If you are the owner of a company in the UK and you need to help organise employee relocation, then you will need to be aware of the tax deductions your company will be entitled to. To do that, however, you will need to check a few things first. Let’s get started:
• Relocation overview
You have specific reporting, tax and national insurance obligations that will contribute to your relocation points for your employees. These can include a number of things, namely buying and selling homes, moving house, purchasing items for their new home, helping them deal with loan issues, as well as other employee relocation expenses they may be dealing with in the long run. When it comes down to it these may vary from employee to employee before they hire a man with van and move in, but in the end they remain the same, more or less.
• Things that don’t need reporting
In some cases relocation costs up to £8,000 will be exempt from paying tax and reporting as well as national insurance. These qualifying costs may include the costs connected to buying and selling a home, as well as any connected house removal costs, the purchase of items for a new home and any help you provide with loans. There are also qualifying costs in the form of new employees moving in the area and starting a job at your company. Whether they do this via a man and van company or in any other way doesn’t matter, it qualifies. The same goes for whenever existing employees are changing their workplace within the company. Costs paid before the tax year has ended after a move also qualify, as well as when the new home of your employee is fairly close to their workplace when the old home wasn’t. For any qualifying costs that fall over the abovementioned sum, you will need to report and pay your tax and national insurance however.
• Bridging loans
If you want to qualify for a bridging loan, then you will need to meet specific conditions. The employees or even members of their family have to sell their home and purchase a new one instead. They must also need to bridge the gap between purchasing said new home and getting any money from the sale of their previous one. You also have to use said loan only on the new home purchase or paying off any loans for the old one before they get their man and van to relocate them.
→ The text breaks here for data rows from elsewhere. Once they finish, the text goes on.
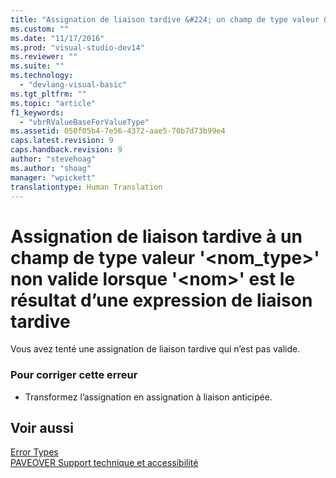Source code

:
 ```yaml
---
title: "Assignation de liaison tardive &#224; un champ de type valeur &#39;&lt;nom_type&gt;&#39; non valide lorsque &#39;&lt;nom&gt;&#39; est le r&#233;sultat d’une expression de liaison tardive | Microsoft Docs"
ms.custom: ""
ms.date: "11/17/2016"
ms.prod: "visual-studio-dev14"
ms.reviewer: ""
ms.suite: ""
ms.technology: 
  - "devlang-visual-basic"
ms.tgt_pltfrm: ""
ms.topic: "article"
f1_keywords: 
  - "vbrRValueBaseForValueType"
ms.assetid: 050f05b4-7e56-4372-aae5-70b7d73b99e4
caps.latest.revision: 9
caps.handback.revision: 9
author: "stevehoag"
ms.author: "shoag"
manager: "wpickett"
translationtype: Human Translation
---
```

# Assignation de liaison tardive &#224; un champ de type valeur &#39;&lt;nom_type&gt;&#39; non valide lorsque &#39;&lt;nom&gt;&#39; est le r&#233;sultat d’une expression de liaison tardive
Vous avez tenté une assignation de liaison tardive qui n’est pas valide.  
  
### Pour corriger cette erreur  
  
-   Transformez l’assignation en assignation à liaison anticipée.  
  
## Voir aussi  
 [Error Types](../../visual-basic/programming-guide/language-features/error-types.md)   
 [PAVEOVER Support technique et accessibilité](http://msdn.microsoft.com/fr-fr/14e1d293-7b6d-40a6-bf3e-a92f8ee6c88c)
The new home value also cannot be more than the market value of the old home once the new home is purchased and they move in with a man with a van.
• What needs to be reported and paid
You will not have to report or deduct any of the qualifying costs that lead up to £8,000. When it comes down to anything above that sum however, you will need to report on a P11D form, as well as pay the Class 21A National Insurance for any amounts over said sum. Any non-qualifying benefits that you arrange and pay the supplier directly means you will also need to report on a P11D form as well as paying national insurance.
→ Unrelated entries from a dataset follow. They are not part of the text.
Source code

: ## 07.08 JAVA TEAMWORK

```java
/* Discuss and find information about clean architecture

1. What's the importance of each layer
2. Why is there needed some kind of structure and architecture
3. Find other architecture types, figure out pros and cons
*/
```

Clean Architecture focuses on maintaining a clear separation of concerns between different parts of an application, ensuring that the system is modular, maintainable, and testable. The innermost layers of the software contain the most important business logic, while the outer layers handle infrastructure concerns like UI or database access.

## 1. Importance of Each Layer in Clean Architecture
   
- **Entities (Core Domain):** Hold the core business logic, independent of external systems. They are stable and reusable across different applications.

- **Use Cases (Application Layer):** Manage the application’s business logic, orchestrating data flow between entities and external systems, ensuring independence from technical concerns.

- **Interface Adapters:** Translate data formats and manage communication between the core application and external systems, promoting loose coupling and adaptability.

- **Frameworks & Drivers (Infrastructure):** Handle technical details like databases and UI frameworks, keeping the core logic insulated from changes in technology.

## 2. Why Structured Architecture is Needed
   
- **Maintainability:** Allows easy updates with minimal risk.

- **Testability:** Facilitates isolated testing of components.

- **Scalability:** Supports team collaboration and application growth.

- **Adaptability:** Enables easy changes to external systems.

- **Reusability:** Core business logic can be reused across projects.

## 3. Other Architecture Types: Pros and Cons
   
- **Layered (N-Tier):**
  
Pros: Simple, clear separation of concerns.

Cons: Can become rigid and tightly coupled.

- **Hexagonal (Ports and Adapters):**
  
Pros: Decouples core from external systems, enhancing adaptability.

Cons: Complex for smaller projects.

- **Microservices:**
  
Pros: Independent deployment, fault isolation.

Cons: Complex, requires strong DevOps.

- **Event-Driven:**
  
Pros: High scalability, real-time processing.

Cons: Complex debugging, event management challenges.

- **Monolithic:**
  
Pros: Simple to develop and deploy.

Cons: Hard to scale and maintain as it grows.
The same goes for non-qualifying benefits that the employee arranges, but you will need to once again pay the supplier directly, filing in a P11D and then following that up with adding the costs of employee earnings and deduction of Class 1 National Insurance without the PAYE tax through the payroll.
Non qualifying expenses or benefits reimbursed by you for your employee costs also fall under the same category, such as expenses or benefits where you pay the employee back their costs. When these count as earnings you will need to add them to your employee’s overall earnings, then deduct and take care of the PAYE tax and the national insurance via payroll.
• Working out the value
The qualifying costs fall under the £8,000 mark. For any other costs you will need to calculate the tax or national insurance based on the full costs of the benefit provided. You will also need to use the HM Revenue and Customs P11D working sheet to help work out the relocation benefits.